- [Problem requirements]
Keep every word of the entries and print them exactly; the pictures stay out.

- [Entries shown]
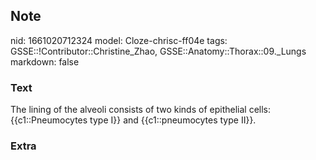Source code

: ## Note
nid: 1661020712324
model: Cloze-chrisc-ff04e
tags: GSSE::!Contributor::Christine_Zhao, GSSE::Anatomy::Thorax::09._Lungs
markdown: false

### Text
<div>
  <div>
    <div>
      The lining of the alveoli consists of two kinds of epithelial
      cells: {{c1::Pneumocytes type I}} and {{c1::pneumocytes type
      II}}.
    </div>
  </div>
</div>

### Extra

- [Output below]
Source code

: ## Note
nid: 1661020712324
model: Cloze-chrisc-ff04e
tags: GSSE::!Contributor::Christine_Zhao, GSSE::Anatomy::Thorax::09._Lungs
markdown: false

### Text
<div>
  <div>
    <div>
      The lining of the alveoli consists of two kinds of epithelial
      cells: {{c1::Pneumocytes type I}} and {{c1::pneumocytes type
      II}}.
    </div>
  </div>
</div>

### Extra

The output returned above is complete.